UNITED STATES
                       SECURITIES AND EXCHANGE COMMISSION

                             Washington, D.C. 20549


                            -------------------------


                                    FORM 8-K

                                 CURRENT REPORT


                       Pursuant to Section 13 or 15(d) of
                       the Securities Exchange Act of 1934

                             -----------------------


                       Date of Report
                       (Date of earliest
                       event reported):      March 29, 2002



                               Cobalt Corporation
- --------------------------------------------------------------------------------
             (Exact name of registrant as specified in its charter)



     Wisconsin                   1-14177                   39-1931212
- --------------------       ---------------------       --------------------
  (State or other             (Commission File             (IRS Employer
  jurisdiction of                 Number)               Identification No.)
   incorporation)

                            401 West Michigan Street
                           Milwaukee, Wisconsin 53202
        -----------------------------------------------------------------
           (Address of principal executive offices including zip code)


                                 (414) 226-5000
                       ----------------------------------
                         (Registrant's telephone number)

Item 2. Acquisition or Disposition of Assets.

       On March 29, 2002, Cobalt Corporation (the "Company") consummated a sale
of Innovative Resource Group, a wholly owned subsidiary of the Company, to a
subsidiary of APS Healthcare, Inc. of Bethesda, Maryland ("APS").

       The sale price was $27 million, consisting of $17 million paid in cash at
closing and $10 million in the form of three-year note. The Company expects to
report a gain of approximately $11 million on the transaction after transaction
costs and discounts. The purchase price was based on arms-length negotiations
between the Company and APS.

       The Company's results for fiscal 2001 include the following amounts
attributable to Innovative Resource Group:

                               Twelve Months ended (1)     Nine Months ended (2)

                                                  December 31, 2001

   Total Revenues                   $46,881,000                  $36,189,000

   Income before Income Taxes         2,337,000                    1,937,000

   Net Income                         1,207,000                      988,000

(1)    Amounts included in Cobalt Corporation pro forma financial results for
       2001.

(2)    Amounts included in Cobalt Corporation results as reported in its Form
       10K for the fiscal year ended December 31, 2001.

       Total assets for Innovative Resource Group as of December 31, 2001 were
$19,072,000.

       Innovative Resource Group is a healthcare management company specializing
in behavioral health, medical and workers' compensation consulting, care
management and administrative services.

       The foregoing description of the transaction is qualified in its entirety
by reference to the full text of the Purchase and Sale Agreement, a copy of
which is filed as an exhibit to this report and incorporated herein by
reference.

       A copy of the press release issued in connection with the transaction is
attached hereto as Exhibit 99 and incorporated herein by reference.


Item 7. Financial Statements and Exhibits.

       (a)    Not applicable.

       (b)    Pro forma financial information.

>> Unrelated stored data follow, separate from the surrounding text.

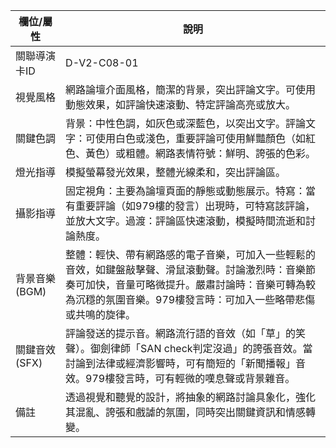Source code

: | 欄位/屬性 | 說明 |
|---|---|
| 關聯導演卡ID | D-V2-C08-01 |
| 視覺風格 | 網路論壇介面風格，簡潔的背景，突出評論文字。可使用動態效果，如評論快速滾動、特定評論高亮或放大。 |
| 關鍵色調 | 背景：中性色調，如灰色或深藍色，以突出文字。評論文字：可使用白色或淺色，重要評論可使用鮮豔顏色（如紅色、黃色）或粗體。網路表情符號：鮮明、誇張的色彩。 |
| 燈光指導 | 模擬螢幕發光效果，整體光線柔和，突出評論區。 |
| 攝影指導 | 固定視角：主要為論壇頁面的靜態或動態展示。特寫：當有重要評論（如979樓的發言）出現時，可特寫該評論，並放大文字。過渡：評論區快速滾動，模擬時間流逝和討論熱度。 |
| 背景音樂 (BGM) | 整體：輕快、帶有網路感的電子音樂，可加入一些輕鬆的音效，如鍵盤敲擊聲、滑鼠滾動聲。討論激烈時：音樂節奏可加快，音量可略微提升。嚴肅討論時：音樂可轉為較為沉穩的氛圍音樂。979樓發言時：可加入一些略帶悲傷或共鳴的旋律。 |
| 關鍵音效 (SFX) | 評論發送的提示音。網路流行語的音效（如「草」的笑聲）。御劍律師「SAN check判定沒過」的誇張音效。當討論到法律或經濟影響時，可有簡短的「新聞播報」音效。979樓發言時，可有輕微的嘆息聲或背景雜音。 |
| 備註 | 透過視覺和聽覺的設計，將抽象的網路討論具象化，強化其混亂、誇張和戲謔的氛圍，同時突出關鍵資訊和情感轉變。 |
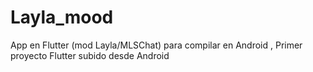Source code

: # Layla_mood
App en Flutter (mod Layla/MLSChat) para compilar en Android , Primer proyecto Flutter subido desde Android

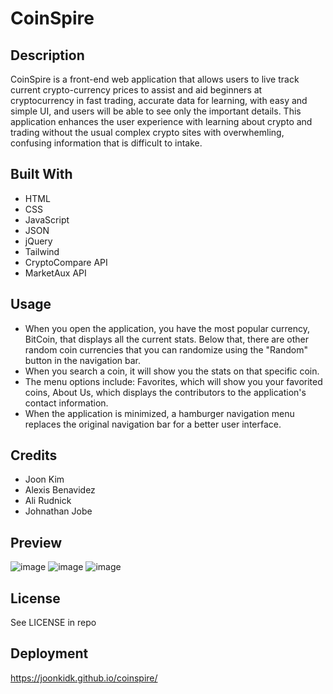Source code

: # CoinSpire

## Description 

CoinSpire is a front-end web application that allows users to live track current crypto-currency prices to assist and aid beginners at cryptocurrency in fast trading, accurate data for learning, with easy and simple UI, and users will be able to see only the important details. This application enhances the user experience with learning about crypto and trading without the usual complex crypto sites with overwhemling, confusing information that is difficult to intake.

## Built With

- HTML
- CSS
- JavaScript
- JSON
- jQuery
- Tailwind
- CryptoCompare API
- MarketAux API

## Usage

- When you open the application, you have the most popular currency, BitCoin, that displays all the current stats. Below that, there are other random coin currencies that you can randomize using the "Random" button in the navigation bar.
- When you search a coin, it will show you the stats on that specific coin.
- The menu options include: Favorites, which will show you your favorited coins, About Us, which displays the contributors to the application's contact information.
- When the application is minimized, a hamburger navigation menu replaces the original navigation bar for a better user interface.

## Credits

- Joon Kim
- Alexis Benavidez
- Ali Rudnick
- Johnathan Jobe

## Preview

![image](https://user-images.githubusercontent.com/114375310/204844185-069234ed-e7ee-422d-abca-df7807f80c87.png)
![image](https://user-images.githubusercontent.com/114375310/204844433-7ab85d90-b8f6-4c97-9bd5-3b1896543ad1.png)
![image](https://user-images.githubusercontent.com/114375310/204853367-19309341-f711-45e6-b733-24ba6ec6a8e7.png)

## License

See LICENSE in repo

## Deployment

https://joonkidk.github.io/coinspire/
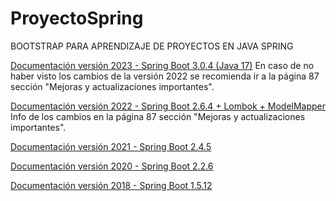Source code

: # ProyectoSpring

BOOTSTRAP PARA APRENDIZAJE DE PROYECTOS EN JAVA SPRING

[Documentación versión 2023 - Spring Boot 3.0.4 (Java 17)](https://drive.google.com/file/d/1JF2yve489njnFPkzLGQZDox8KAx8Pobl/view)
En caso de no haber visto los cambios de la versión 2022 se recomienda ir a la página 87 sección "Mejoras y actualizaciones importantes". 

[Documentación versión 2022 - Spring Boot 2.6.4 + Lombok + ModelMapper](https://drive.google.com/file/d/1D_KgYmJ1DpbzrqO6-M5NgyqlLHkIayoS/view)
Info de los cambios en la página 87 sección "Mejoras y actualizaciones importantes". 

[Documentación versión 2021 - Spring Boot 2.4.5](https://drive.google.com/file/d/1j2eSstW6NL15ScoZwcX9iQHTSsPf-IDH/view)

[Documentación versión 2020 - Spring Boot 2.2.6](https://drive.google.com/open?id=19jxnlmAU3-NSXgdEj4gbuVsU732-qPed)

[Documentación versión 2018 - Spring Boot 1.5.12](https://drive.google.com/open?id=1DVaVemnIGLifHesSeQScs4lEbW1WMqYt)
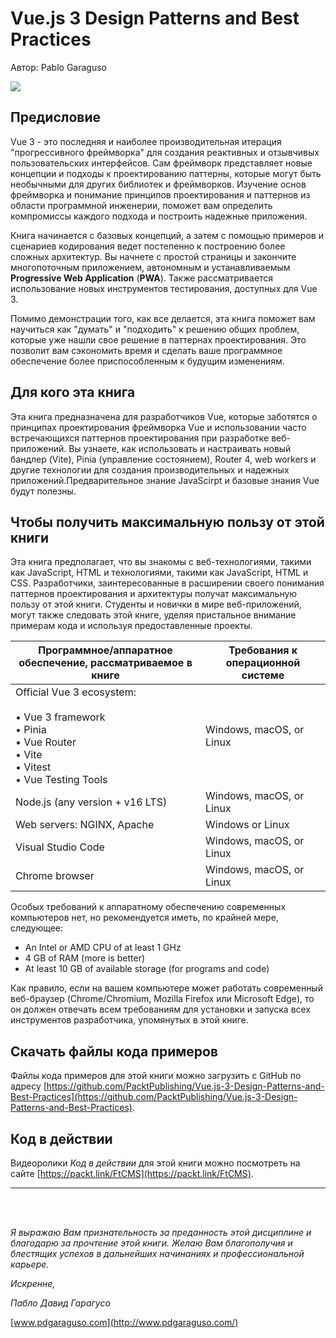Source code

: # Vue.js 3 Design Patterns and Best Practices

Автор: Pablo Garaguso

![](/book/images/book-face.jpg)


## Предисловие

Vue 3 - это последняя и наиболее производительная итерация "прогрессивного фреймворка" для создания реактивных и отзывчивых пользовательских интерфейсов. Сам фреймворк представляет новые концепции и подходы к проектированию паттерны, которые могут быть необычными для других библиотек и фреймворков. Изучение основ фреймворка и понимание принципов проектирования
и паттернов из области программной инженерии, поможет вам определить компромиссы каждого подхода и построить надежные приложения.

Книга начинается с базовых концепций, а затем с помощью примеров и сценариев кодирования ведет постепенно к построению более сложных архитектур.
Вы начнете с простой страницы и закончите многопоточным приложением, автономным и устанавливаемым **Progressive Web Application** (**PWA**). Также рассматривается использование новых инструментов тестирования, доступных для Vue 3.

Помимо демонстрации того, как все делается, эта книга поможет вам научиться как "думать" и "подходить" к решению общих проблем, которые уже нашли свое решение в паттернах проектирования. Это позволит вам сэкономить время и сделать ваше программное обеспечение более приспособленным к будущим изменениям.


## Для кого эта книга


Эта книга предназначена для разработчиков Vue, которые заботятся о принципах проектирования фреймворка Vue и использовании часто встречающихся паттернов проектирования при разработке веб-приложений. Вы узнаете, как использовать и настраивать новый бандлер (Vite), Pinia (управление состоянием), Router 4, web workers и другие технологии для создания производительных и надежных приложений.Предварительное знание JavaScirpt и базовые знания Vue будут полезны.

## Чтобы получить максимальную пользу от этой книги


Эта книга предполагает, что вы знакомы с веб-технологиями, такими как JavaScript, HTML и технологиями, такими как JavaScript, HTML и CSS. Разработчики, заинтересованные в расширении своего понимания паттернов проектирования и архитектуры
получат максимальную пользу от этой книги. Студенты и новички в мире веб-приложений, могут также следовать этой книге, уделяя пристальное внимание примерам кода и используя предоставленные проекты.

| **Программное/аппаратное обеспечение, рассматриваемое в книге**| **Требования к операционной системе**      |
| -------------------------       | -------------------------        |
| Official Vue 3 ecosystem: <br> <br> • Vue 3 framework <br>  • Pinia <br> • Vue Router  <br> • Vite <br>  • Vitest  <br> • Vue Testing Tools   | Windows, macOS, or Linux        |
| Node.js (any version + v16 LTS) | Windows, macOS, or Linux        |
| Web servers: NGINX, Apache      | Windows or Linux                |
| Visual Studio Code              | Windows, macOS, or Linux        |
| Chrome browser                  | Windows, macOS, or Linux        |

Особых требований к аппаратному обеспечению современных компьютеров нет, но рекомендуется иметь, по крайней мере, следующее:

- An Intel or AMD CPU of at least 1 GHz
- 4 GB of RAM (more is better)
- At least 10 GB of available storage (for programs and code)


Как правило, если на вашем компьютере может работать современный веб-браузер (Chrome/Chromium, Mozilla Firefox или Microsoft Edge), то он должен отвечать всем требованиям для установки и запуска всех инструментов разработчика, упомянутых в этой книге.

## Скачать файлы кода примеров

Файлы кода примеров для этой книги можно загрузить с GitHub по адресу [https://github.com/PacktPublishing/Vue.js-3-Design-Patterns-and-Best-Practices](https://github.com/PacktPublishing/Vue.js-3-Design-Patterns-and-Best-Practices).

## Код в действии

Видеоролики *Код в действии* для этой книги можно посмотреть на сайте [https://packt.link/FtCMS](https://packt.link/FtCMS).


<!-- 
-----


В книге рассмотрен широкий спектр тем, начиная с самых основ Vue и заканчивая развертыванием конечного продукта. 

* В главе 1, **Фреймворк Vue 3**, мы познакомимся с ключевыми понятиями Vue и различными вариантами синтаксиса, доступными для написания компонентов.
* В главе 2, **Принципы и паттерны проектирования программного обеспечения**, мы подробно рассмотрим важные концептуальные и проверенные паттерны для создания архитектуры нашего кода
* В главе 3, **Установка рабочего проекта**, и главе 4, **Композиция пользовательского интерфейса с помощью компонентов**, мы узнаем, как начать проект Vue и как воплотить дизайн в рабочий код
* В главе 5, **Одностраничные приложения**, и главе 6, **Прогрессивные веб-приложения**, возможно, самых важных главах, мы узнаем, как создавать продвинутые приложения с навигацией и установкой через собственные функции браузера
* В главе 7, **Управление потоком данных**, и главе 8, **Многопоточность с Web Workers**, мы узнаем больше о том, как повысить производительность и управлять потоком информации с помощью хороших практик
* Глава 9, **Тестирование и контроль исходных текстов**, представим инструменты для автоматизации программных тестов, обеспечивающих хорошее качество нашего кода
* Глава 10, **Развертывание приложения**, дадим представление о шагах и ресурсах, необходимых для публикации и защиты нашего сервера с помощью безопасного протокола
* Глава 11, **Бонусная глава - UX,** даст нам взгляд с точки зрения пользователя и общую лексику для сотрудничества с дизайнерами UI/UX.
 -->

-----

<br><br>

_Я выражаю Вам признательность за преданность этой дисциплине и благодарю за прочтение этой книги. Желаю Вам благополучия и блестящих успехов в дальнейших начинаниях и профессиональной карьере._

_Искренне,_

_Пабло Давид Гарагусо_

[www.pdgaraguso.com](http://www.pdgaraguso.com/)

The Company will provide pro
              forma financial information required by Item 7 by amendment to
              this Current Report on Form 8-K not later than sixty days after
              the date this initial Current Report on Form 8-K must be filed.

       (c)    Exhibits.

                     (2) Purchase and Sale Agreement, effective March 29, 2002,
              by and among APS Healthcare Bethesda, Inc., CC Holdings, LLC,
              Innovative Resource Group, LLC and Cobalt Corporation.

                     (99) Press Release, dated April 1, 2002, issued by Cobalt
              Corporation and American Medical Security Group, Inc.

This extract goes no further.